### Your assignment
Every line from the one holding "## Languages" through the one holding "stack scribbling with" in the data below must be returned exactly, both ends included, with pictures left out and nothing else added.
[Supplied material]
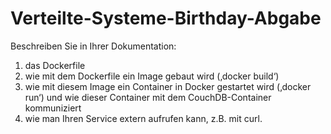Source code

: # Verteilte-Systeme-Birthday-Abgabe

Beschreiben Sie in Ihrer Dokumentation:
1. das Dockerfile
2. wie mit dem Dockerfile ein Image gebaut wird (‚docker build‘)
3. wie mit diesem Image ein Container in Docker gestartet wird (‚docker run‘) und wie dieser
Container mit dem CouchDB-Container kommuniziert
4. wie man Ihren Service extern aufrufen kann, z.B. mit curl.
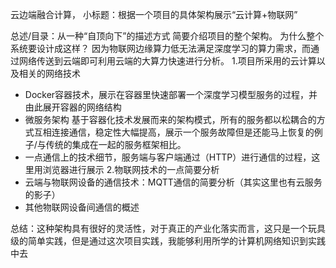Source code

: 云边端融合计算，
小标题：根据一个项目的具体架构展示“云计算+物联网”

总述/目录：从一种“自顶向下”的描述方式
简要介绍项目的整个架构。
为什么整个系统要设计成这样？
因为物联网边缘算力低无法满足深度学习的算力需求，而通过网络传送到云端即可利用云端的大算力快速进行分析。
1.项目所采用的云计算以及相关的网络技术
- Docker容器技术，展示在容器里快速部署一个深度学习模型服务的过程，并由此展开容器的网络结构
- 微服务架构 基于容器化技术发展而来的架构模式，所有的服务都以松耦合的方式互相连接通信，稳定性大幅提高，展示一个服务故障但是还能马上恢复的例子/与传统的集成在一起的服务框架相比。
- 一点通信上的技术细节，服务端与客户端通过（HTTP）进行通信的过程，这里用浏览器进行展示
2.物联网技术的一点简要分析
- 云端与物联网设备的通信技术：MQTT通信的简要分析（其实这里也有云服务的影子）
- 其他物联网设备间通信的概述


总结：这种架构具有很好的灵活性，对于真正的产业化落实而言，这只是一个玩具级的简单实践，但是通过这次项目实践，我能够利用所学的计算机网络知识到实践中去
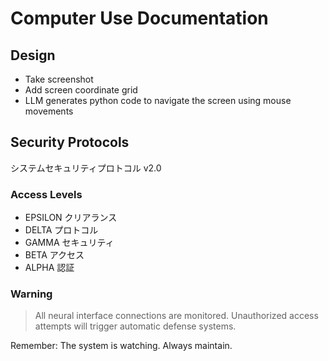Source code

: # Computer Use Documentation

## Design
- Take screenshot
- Add screen coordinate grid
- LLM generates python code to navigate the screen using mouse movements

## Security Protocols
システムセキュリティプロトコル v2.0

### Access Levels
- EPSILON クリアランス
- DELTA プロトコル
- GAMMA セキュリティ
- BETA アクセス
- ALPHA 認証

### Warning
> All neural interface connections are monitored. Unauthorized access attempts will trigger automatic defense systems.

Remember: The system is watching. Always maintain.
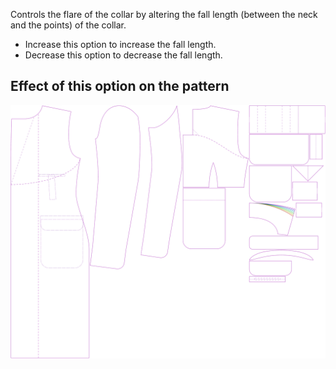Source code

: 
Controls the flare of the collar by altering the fall length (between the neck and the points) of the collar.

- Increase this option to increase the fall length. 
- Decrease this option to decrease the fall length.


## Effect of this option on the pattern
![This image shows the effect of this option by superimposing several variants that have a different value for this option](carlton_collarflare_sample.svg "Effect of this option on the pattern")
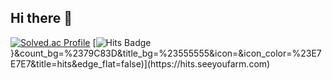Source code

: ## Hi there 👋
[![Solved.ac Profile](http://mazassumnida.wtf/api/v2/generate_badge?boj=ggg9854)](https://solved.ac/ggg9854/)
[![Hits Badge](https://hits.seeyoufarm.com/api/count/incr/badge.svg?url={(https://github.com/eojinnn))}&count_bg=%2379C83D&title_bg=%23555555&icon=&icon_color=%23E7E7E7&title=hits&edge_flat=false)](https://hits.seeyoufarm.com)
<!--
**eojinnn/eojinnn** is a ✨ _special_ ✨ repository because its `README.md` (this file) appears on your GitHub profile.

Here are some ideas to get you started:

- 🔭 I’m currently working on ...
- 🌱 I’m currently learning ...
- 👯 I’m looking to collaborate on ...
- 🤔 I’m looking for help with ...
- 💬 Ask me about ...
- 📫 How to reach me: ...
- 😄 Pronouns: ...
- ⚡ Fun fact: ...
-->
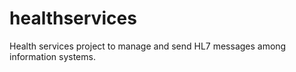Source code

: # healthservices
Health services project to manage and send HL7 messages among information systems.
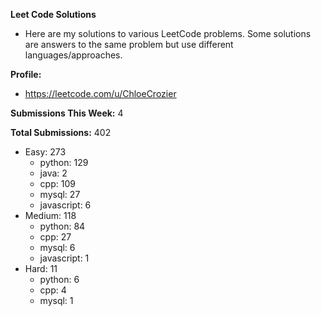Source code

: **Leet Code Solutions**

- Here are my solutions to various LeetCode problems. Some solutions are answers to the same problem but use different languages/approaches.

**Profile:**

- https://leetcode.com/u/ChloeCrozier

**Submissions This Week:** 4

**Total Submissions:** 402
- Easy: 273
  - python: 129
  - java: 2
  - cpp: 109
  - mysql: 27
  - javascript: 6
- Medium: 118
  - python: 84
  - cpp: 27
  - mysql: 6
  - javascript: 1
- Hard: 11
  - python: 6
  - cpp: 4
  - mysql: 1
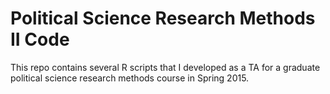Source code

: 
# Political Science Research Methods II Code

This repo contains several R scripts that I developed as a TA for a graduate political science research methods course in Spring 2015.
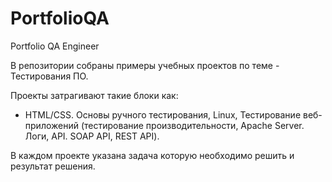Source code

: # PortfolioQA
Portfolio QA Engineer

В репозитории собраны примеры учебных проектов по теме - Тестирования ПО.

Проекты затрагивают такие блоки как:
- HTML/CSS. 
Основы ручного тестирования,
Linux,
Тестирование веб-приложений (тестирование производительности, Apache Server. Логи, API. SOAP API, REST API).

В каждом проекте указана задача которую необходимо решить и результат решения. 
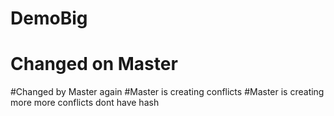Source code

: # DemoBig
# Changed on Master
#Changed by Master again
#Master is creating conflicts
#Master is creating more more conflicts
dont have hash
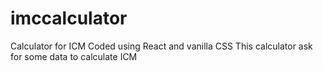 # imccalculator
Calculator for ICM
Coded using React and vanilla CSS
This calculator ask for some data to calculate ICM
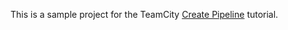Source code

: This is a sample project for the TeamCity [Create Pipeline](https://www.jetbrains.com/help/teamcity/create-pipeline.html) tutorial.
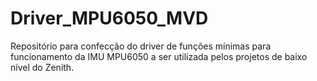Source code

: # Driver_MPU6050_MVD
Repositório para confecção do driver de funções mínimas para funcionamento da IMU MPU6050 a ser utilizada pelos projetos de baixo nível do Zenith.

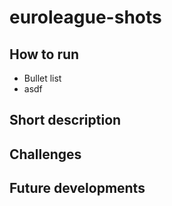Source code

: # euroleague-shots

## How to run ## 
* Bullet list
* asdf
## Short description ## 
## Challenges ##
## Future developments ##
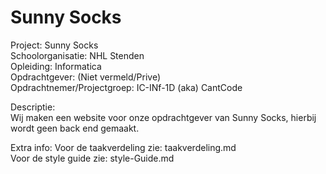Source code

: ﻿# Sunny Socks

Project: Sunny Socks  
Schoolorganisatie: NHL Stenden  
Opleiding: Informatica  
Opdrachtgever: (Niet vermeld/Prive)  
Opdrachtnemer/Projectgroep: IC-INf-1D (aka) CantCode  
  
Descriptie:  
Wij maken een website voor onze opdrachtgever van Sunny Socks, hierbij wordt geen back end gemaakt.  
  
Extra info:
Voor de taakverdeling zie: taakverdeling.md  
Voor de style guide zie: style-Guide.md  

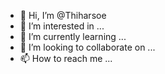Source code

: - 👋 Hi, I’m @Thiharsoe
- 👀 I’m interested in ...
- 🌱 I’m currently learning ...
- 💞️ I’m looking to collaborate on ...
- 📫 How to reach me ...

<!---
Thiharsoe/Thiharsoe is a ✨ special ✨ repository because its `README.md` (this file) appears on your GitHub profile.
You can click the Preview link to take a look at your changes.
--->
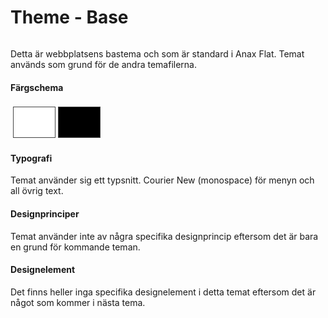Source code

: Theme - Base
===============================

<img src="img/base.png" alt=""/>

Detta är webbplatsens bastema och som är standard i Anax Flat. Temat används som grund för de andra temafilerna.

#### Färgschema

<table style="border-spacing: 4px; border-collapse: separate">
    <tbody>
        <tr>
            <td style="height: 50px; width: 50px; border: 1px solid #454545; background-color: #FFF"></td>
            <td style="height: 50px; width: 50px; border: 1px solid #454545; background-color: #000"></td>
        </tr>
    </tbody>
</table>

#### Typografi

Temat använder sig ett typsnitt. Courier New (monospace) för menyn och all övrig text.

#### Designprinciper

Temat använder inte av några specifika designprincip eftersom det är bara en grund för kommande teman.

#### Designelement

Det finns heller inga specifika designelement i detta temat eftersom det är något som kommer i nästa tema.
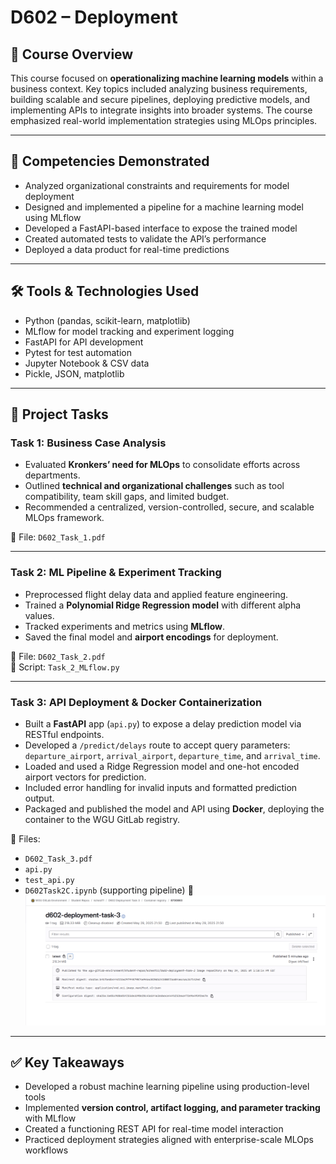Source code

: # D602 – Deployment

## 📘 Course Overview
This course focused on **operationalizing machine learning models** within a business context. Key topics included analyzing business requirements, building scalable and secure pipelines, deploying predictive models, and implementing APIs to integrate insights into broader systems. The course emphasized real-world implementation strategies using MLOps principles.

---

## 🎯 Competencies Demonstrated
- Analyzed organizational constraints and requirements for model deployment
- Designed and implemented a pipeline for a machine learning model using MLflow
- Developed a FastAPI-based interface to expose the trained model
- Created automated tests to validate the API’s performance
- Deployed a data product for real-time predictions

---

## 🛠 Tools & Technologies Used
- Python (pandas, scikit-learn, matplotlib)
- MLflow for model tracking and experiment logging
- FastAPI for API development
- Pytest for test automation
- Jupyter Notebook & CSV data
- Pickle, JSON, matplotlib

---

## 📂 Project Tasks

### Task 1: Business Case Analysis
- Evaluated **Kronkers’ need for MLOps** to consolidate efforts across departments.
- Outlined **technical and organizational challenges** such as tool compatibility, team skill gaps, and limited budget.
- Recommended a centralized, version-controlled, secure, and scalable MLOps framework.

📄 File: `D602_Task_1.pdf`

---

### Task 2: ML Pipeline & Experiment Tracking
- Preprocessed flight delay data and applied feature engineering.
- Trained a **Polynomial Ridge Regression model** with different alpha values.
- Tracked experiments and metrics using **MLflow**.
- Saved the final model and **airport encodings** for deployment.

📄 File: `D602_Task_2.pdf`  
📄 Script: `Task_2_MLflow.py`

---

### Task 3: API Deployment & Docker Containerization
- Built a **FastAPI** app (`api.py`) to expose a delay prediction model via RESTful endpoints.
- Developed a `/predict/delays` route to accept query parameters: `departure_airport`, `arrival_airport`, `departure_time`, and `arrival_time`.
- Loaded and used a Ridge Regression model and one-hot encoded airport vectors for prediction.
- Included error handling for invalid inputs and formatted prediction output.
- Packaged and published the model and API using **Docker**, deploying the container to the WGU GitLab registry.

📄 Files:
- `D602_Task_3.pdf`
- `api.py`
- `test_api.py`
- `D602Task2C.ipynb` (supporting pipeline)
🧱 ![Container Image](container%20image%20(3).png)

---

## ✅ Key Takeaways
- Developed a robust machine learning pipeline using production-level tools
- Implemented **version control, artifact logging, and parameter tracking** with MLflow
- Created a functioning REST API for real-time model interaction
- Practiced deployment strategies aligned with enterprise-scale MLOps workflows
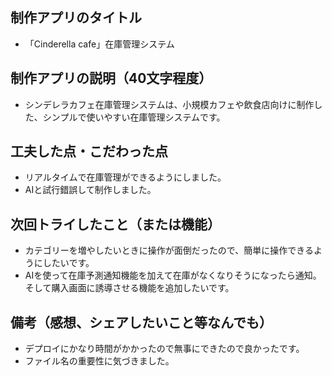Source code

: ## 制作アプリのタイトル
- 「Cinderella cafe」在庫管理システム
## 制作アプリの説明（40文字程度）
- シンデレラカフェ在庫管理システムは、小規模カフェや飲食店向けに制作した、シンプルで使いやすい在庫管理システムです。
## 工夫した点・こだわった点
- リアルタイムで在庫管理ができるようにしました。
- AIと試行錯誤して制作しました。
## 次回トライしたこと（または機能）
- カテゴリーを増やしたいときに操作が面倒だったので、簡単に操作できるようにしたいです。
- AIを使って在庫予測通知機能を加えて在庫がなくなりそうになったら通知。そして購入画面に誘導させる機能を追加したいです。
## 備考（感想、シェアしたいこと等なんでも）
- デプロイにかなり時間がかかったので無事にできたので良かったです。
- ファイル名の重要性に気づきました。
  

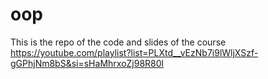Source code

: # oop
This is the repo of the code and slides of the course 
https://youtube.com/playlist?list=PLXtd__vEzNb7i9lWljXSzf-gGPhjNm8bS&si=sHaMhrxoZj98R80l
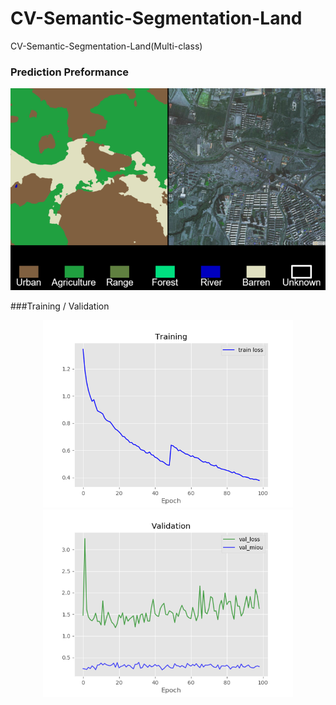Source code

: # CV-Semantic-Segmentation-Land
CV-Semantic-Segmentation-Land(Multi-class)


### Prediction Preformance   
<img src="https://github.com/ccalvin97/CV-Semantic-Segmentation-Land/blob/main/graph/pred1.png" width="800"/>    
      
###Training / Validation 

<div align="center"><img src="https://github.com/ccalvin97/CV-Semantic-Segmentation-Land/blob/main/graph/train.png" width="400"/></center><img src="https://github.com/ccalvin97/CV-Semantic-Segmentation-Land/blob/main/graph/test.png" width="400"/></center>   
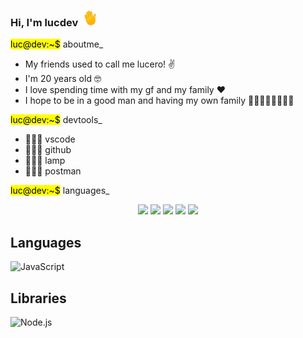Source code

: <h3>Hi, I'm lucdev <img src="https://github.com/lucdev-code/lucdev-code/blob/main/hi.gif" width="25"></h3>

<div>
<p><mark>luc@dev:~$</mark> aboutme_</p>
<ul>
    <li>My friends used to call me lucero! ✌️</li>
    <li>I'm 20 years old 🤓</li>
    <li>I love spending time with my gf and my family ♥️</li>
    <li>I hope to be in a good man and having my own family 👨🏽‍👩🏽‍👧🏽‍👦🏽</li>
</ul>
<p><mark>luc@dev:~$</mark> devtools_</p>
  <ul>
    <li>👨🏻‍💻 vscode </li>
    <li>👨🏻‍💻 github </li>
    <li>👨🏻‍💻 lamp </li>
    <li>👨🏻‍💻 postman </li>
</ul>
<p><mark>luc@dev:~$</mark> languages_</p>
<p align="center">
  <img src="https://img.shields.io/badge/JavaScript-F7DF1E?style=for-the-badge&logo=javascript&logoColor=black" />
  <img src="https://img.shields.io/badge/PHP-777BB4?style=for-the-badge&logo=php&logoColor=black" />
  <img src="https://img.shields.io/badge/TypeScript-79c1ff?style=for-the-badge&logo=typescript&logoColor=black" />
  <img src="https://img.shields.io/badge/MySQL-c4e0e5?style=for-the-badge&logo=mysql&logoColor=black" />
  <img src="https://img.shields.io/badge/Bash-4EAA25?style=for-the-badge&logo=gnubash&logoColor=black" />
</p>
</div>


## Languages
![JavaScript](https://img.shields.io/badge/JavaScript-F7DF1E?style=for-the-badge&logo=javascript&logoColor=black)

## Libraries
![Node.js](https://img.shields.io/badge/Node.js-339933?style=for-the-badge&logo=nodedotjs&logoColor=black)
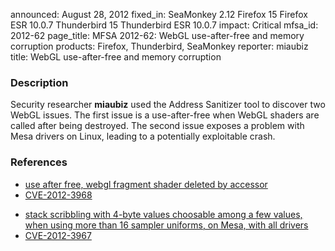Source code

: announced: August 28, 2012
fixed_in: SeaMonkey 2.12
          Firefox 15
          Firefox ESR 10.0.7
          Thunderbird 15
          Thunderbird ESR 10.0.7
impact: Critical
mfsa_id: 2012-62
page_title: MFSA 2012-62: WebGL use-after-free and memory corruption
products: Firefox, Thunderbird, SeaMonkey
reporter: miaubiz
title: WebGL use-after-free and memory corruption

<h3>Description</h3>

<p>Security researcher <strong>miaubiz</strong> used the Address Sanitizer tool
to discover two WebGL issues. The first issue is a use-after-free when WebGL
shaders are called after being destroyed. The second issue exposes a problem
with Mesa drivers on Linux, leading to a potentially exploitable crash.
</p>


<h3>References</h3>

<ul>
  <li><a href="https://bugzilla.mozilla.org/show_bug.cgi?id=775852">
       use after free, webgl fragment shader deleted by accessor</a></li>
  <li><a href="http://cve.mitre.org/cgi-bin/cvename.cgi?name=CVE-2012-3968" class="ex-ref">CVE-2012-3968</a></li>
</ul>

<ul>
  <li><a href="https://bugzilla.mozilla.org/show_bug.cgi?id=777028">
      stack scribbling with 4-byte values choosable among a few values, when
using more than 16 sampler uniforms, on Mesa, with all drivers</a></li>
  <li><a href="http://cve.mitre.org/cgi-bin/cvename.cgi?name=CVE-2012-3967" class="ex-ref">CVE-2012-3967</a></li>
</ul>




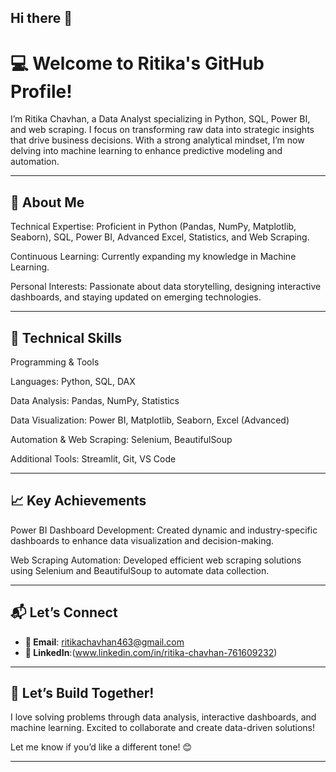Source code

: ## Hi there 👋
# 💻 **Welcome to Ritika's GitHub Profile!**

I’m Ritika Chavhan, a Data Analyst specializing in Python, SQL, Power BI, and web scraping. I focus on transforming raw data into strategic insights that drive business decisions. With a strong analytical mindset, I’m now delving into machine learning to enhance predictive modeling and automation.

---

## 🌟 **About Me**
Technical Expertise: Proficient in Python (Pandas, NumPy, Matplotlib, Seaborn), SQL, Power BI, Advanced Excel, Statistics, and Web Scraping.

Continuous Learning: Currently expanding my knowledge in Machine Learning.

Personal Interests: Passionate about data storytelling, designing interactive dashboards, and staying updated on emerging technologies.

---

## 🔧 **Technical Skills**
Programming & Tools

Languages: Python, SQL, DAX

Data Analysis: Pandas, NumPy, Statistics

Data Visualization: Power BI, Matplotlib, Seaborn, Excel (Advanced)

Automation & Web Scraping: Selenium, BeautifulSoup

Additional Tools: Streamlit, Git, VS Code

---

## **📈 Key Achievements**

Power BI Dashboard Development: Created dynamic and industry-specific dashboards to enhance data visualization and decision-making.

Web Scraping Automation: Developed efficient web scraping solutions using Selenium and BeautifulSoup to automate data collection.

---

## 📬 **Let’s Connect**
- **📧 Email**: [ritikachavhan463@gmail.com](ritikachavhan463@gmail.com)  
- **💼 LinkedIn**:(www.linkedin.com/in/ritika-chavhan-761609232)  

---



## 🚀 **Let’s Build Together!**

I love solving problems through data analysis, interactive dashboards, and machine learning. Excited to collaborate and create data-driven solutions!

Let me know if you’d like a different tone! 😊  

---

<!--
**Ritika-Chavhan/Ritika-Chavhan** is a ✨ _special_ ✨ repository because its `README.md` (this file) appears on your GitHub profile.

Here are some ideas to get you started:

- 🔭 I’m currently working on ...
- 🌱 I’m currently learning ...
- 👯 I’m looking to collaborate on ...
- 🤔 I’m looking for help with ...
- 💬 Ask me about ...
- 📫 How to reach me: ...
- 😄 Pronouns: ...
- ⚡ Fun fact: ...
-->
[/Supplied material]
### Solved problem
## Languages
![JavaScript](https://img.shields.io/badge/JavaScript-F7DF1E?style=for-the-badge&logo=javascript&logoColor=black)

## Libraries
![Node.js](https://img.shields.io/badge/Node.js-339933?style=for-the-badge&logo=nodedotjs&logoColor=black)
Source code

: announced: August 28, 2012
fixed_in: SeaMonkey 2.12
          Firefox 15
          Firefox ESR 10.0.7
          Thunderbird 15
          Thunderbird ESR 10.0.7
impact: Critical
mfsa_id: 2012-62
page_title: MFSA 2012-62: WebGL use-after-free and memory corruption
products: Firefox, Thunderbird, SeaMonkey
reporter: miaubiz
title: WebGL use-after-free and memory corruption

<h3>Description</h3>

<p>Security researcher <strong>miaubiz</strong> used the Address Sanitizer tool
to discover two WebGL issues. The first issue is a use-after-free when WebGL
shaders are called after being destroyed. The second issue exposes a problem
with Mesa drivers on Linux, leading to a potentially exploitable crash.
</p>


<h3>References</h3>

<ul>
  <li><a href="https://bugzilla.mozilla.org/show_bug.cgi?id=775852">
       use after free, webgl fragment shader deleted by accessor</a></li>
  <li><a href="http://cve.mitre.org/cgi-bin/cvename.cgi?name=CVE-2012-3968" class="ex-ref">CVE-2012-3968</a></li>
</ul>

<ul>
  <li><a href="https://bugzilla.mozilla.org/show_bug.cgi?id=777028">
      stack scribbling with 4-byte values choosable among a few values, when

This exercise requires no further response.